The line with "al consultarlas y", the line with "por estación. \\", and all lines between them in the material below: return these exactly, and no others.

Source material: Begin

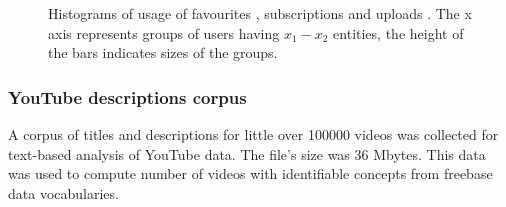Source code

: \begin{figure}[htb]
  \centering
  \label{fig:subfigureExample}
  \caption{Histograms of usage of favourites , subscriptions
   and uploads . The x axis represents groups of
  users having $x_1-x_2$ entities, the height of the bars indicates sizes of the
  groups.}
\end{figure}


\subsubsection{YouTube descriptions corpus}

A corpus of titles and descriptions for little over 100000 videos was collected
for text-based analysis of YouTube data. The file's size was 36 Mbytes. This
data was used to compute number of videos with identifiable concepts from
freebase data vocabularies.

Source material: End
Source material: Begin

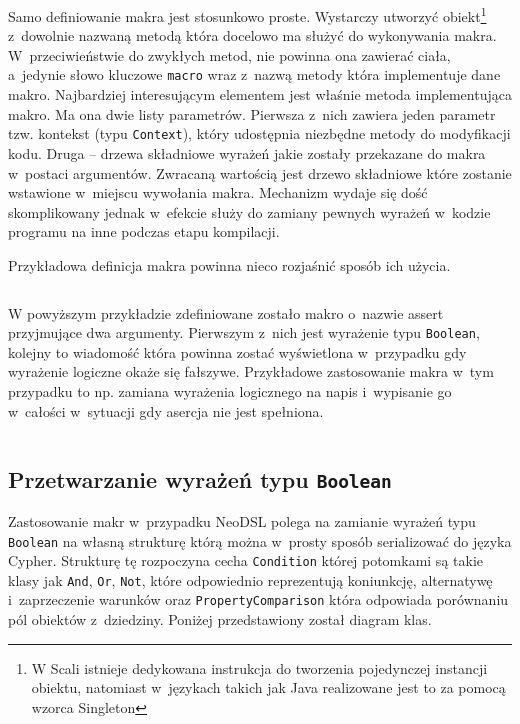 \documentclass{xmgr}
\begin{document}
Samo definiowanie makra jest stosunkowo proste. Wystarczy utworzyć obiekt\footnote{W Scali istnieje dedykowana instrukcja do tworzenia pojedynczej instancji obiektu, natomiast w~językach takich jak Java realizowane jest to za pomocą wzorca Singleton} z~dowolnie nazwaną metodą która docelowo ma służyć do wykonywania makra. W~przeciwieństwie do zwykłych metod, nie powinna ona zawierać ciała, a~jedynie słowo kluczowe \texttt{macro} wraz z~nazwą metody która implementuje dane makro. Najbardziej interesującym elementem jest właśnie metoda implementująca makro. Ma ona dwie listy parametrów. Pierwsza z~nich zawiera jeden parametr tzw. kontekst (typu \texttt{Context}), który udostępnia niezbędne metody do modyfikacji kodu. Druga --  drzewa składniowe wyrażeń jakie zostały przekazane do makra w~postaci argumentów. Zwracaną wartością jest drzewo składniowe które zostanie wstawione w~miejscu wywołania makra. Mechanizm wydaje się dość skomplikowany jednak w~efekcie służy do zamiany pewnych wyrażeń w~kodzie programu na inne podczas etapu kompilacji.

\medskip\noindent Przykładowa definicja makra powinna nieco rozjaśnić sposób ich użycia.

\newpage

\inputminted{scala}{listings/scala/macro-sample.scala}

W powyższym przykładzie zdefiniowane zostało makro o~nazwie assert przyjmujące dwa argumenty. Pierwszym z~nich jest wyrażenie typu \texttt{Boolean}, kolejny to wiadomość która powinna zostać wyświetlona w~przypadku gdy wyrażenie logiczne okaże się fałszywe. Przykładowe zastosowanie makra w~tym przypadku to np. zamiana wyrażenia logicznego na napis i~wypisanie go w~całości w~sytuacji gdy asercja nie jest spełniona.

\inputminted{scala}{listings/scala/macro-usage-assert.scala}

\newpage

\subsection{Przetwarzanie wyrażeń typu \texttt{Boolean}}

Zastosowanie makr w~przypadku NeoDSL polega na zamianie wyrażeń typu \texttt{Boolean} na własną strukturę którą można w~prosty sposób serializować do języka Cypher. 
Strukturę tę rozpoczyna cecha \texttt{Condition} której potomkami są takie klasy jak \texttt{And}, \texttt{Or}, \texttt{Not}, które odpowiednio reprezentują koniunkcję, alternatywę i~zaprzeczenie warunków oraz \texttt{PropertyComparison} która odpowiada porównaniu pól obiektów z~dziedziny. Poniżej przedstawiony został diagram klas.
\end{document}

Source material: End
Source material: Begin

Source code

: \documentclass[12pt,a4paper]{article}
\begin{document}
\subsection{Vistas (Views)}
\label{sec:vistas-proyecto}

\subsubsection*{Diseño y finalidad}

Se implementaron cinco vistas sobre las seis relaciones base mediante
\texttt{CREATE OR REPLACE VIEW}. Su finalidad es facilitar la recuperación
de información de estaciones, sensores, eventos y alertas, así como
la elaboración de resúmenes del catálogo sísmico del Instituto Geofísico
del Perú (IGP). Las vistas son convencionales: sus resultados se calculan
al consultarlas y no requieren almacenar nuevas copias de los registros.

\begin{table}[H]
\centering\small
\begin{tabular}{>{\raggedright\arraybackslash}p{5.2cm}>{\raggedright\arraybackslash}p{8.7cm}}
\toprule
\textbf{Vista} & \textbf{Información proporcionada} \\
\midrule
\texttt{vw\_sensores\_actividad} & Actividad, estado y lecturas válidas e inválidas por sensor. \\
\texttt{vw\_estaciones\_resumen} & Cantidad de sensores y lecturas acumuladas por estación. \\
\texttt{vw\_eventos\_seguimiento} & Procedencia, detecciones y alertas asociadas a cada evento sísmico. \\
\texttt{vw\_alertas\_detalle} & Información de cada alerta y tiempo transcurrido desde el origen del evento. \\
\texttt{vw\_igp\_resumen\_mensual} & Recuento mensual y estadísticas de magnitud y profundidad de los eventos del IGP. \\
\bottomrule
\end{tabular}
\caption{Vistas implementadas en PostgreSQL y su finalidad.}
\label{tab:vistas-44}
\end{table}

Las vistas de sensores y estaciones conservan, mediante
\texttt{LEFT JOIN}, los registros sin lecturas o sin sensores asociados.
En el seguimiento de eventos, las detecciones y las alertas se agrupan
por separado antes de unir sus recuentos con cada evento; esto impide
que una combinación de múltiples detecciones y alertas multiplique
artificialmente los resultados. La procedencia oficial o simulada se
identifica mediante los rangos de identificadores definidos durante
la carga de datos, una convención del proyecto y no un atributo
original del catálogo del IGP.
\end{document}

Source material: End

_Solution to this task_
al consultarlas y no requieren almacenar nuevas copias de los registros.

\begin{table}[H]
\centering\small
\begin{tabular}{>{\raggedright\arraybackslash}p{5.2cm}>{\raggedright\arraybackslash}p{8.7cm}}
\toprule
\textbf{Vista} & \textbf{Información proporcionada} \\
\midrule
\texttt{vw\_sensores\_actividad} & Actividad, estado y lecturas válidas e inválidas por sensor. \\
\texttt{vw\_estaciones\_resumen} & Cantidad de sensores y lecturas acumuladas por estación. \\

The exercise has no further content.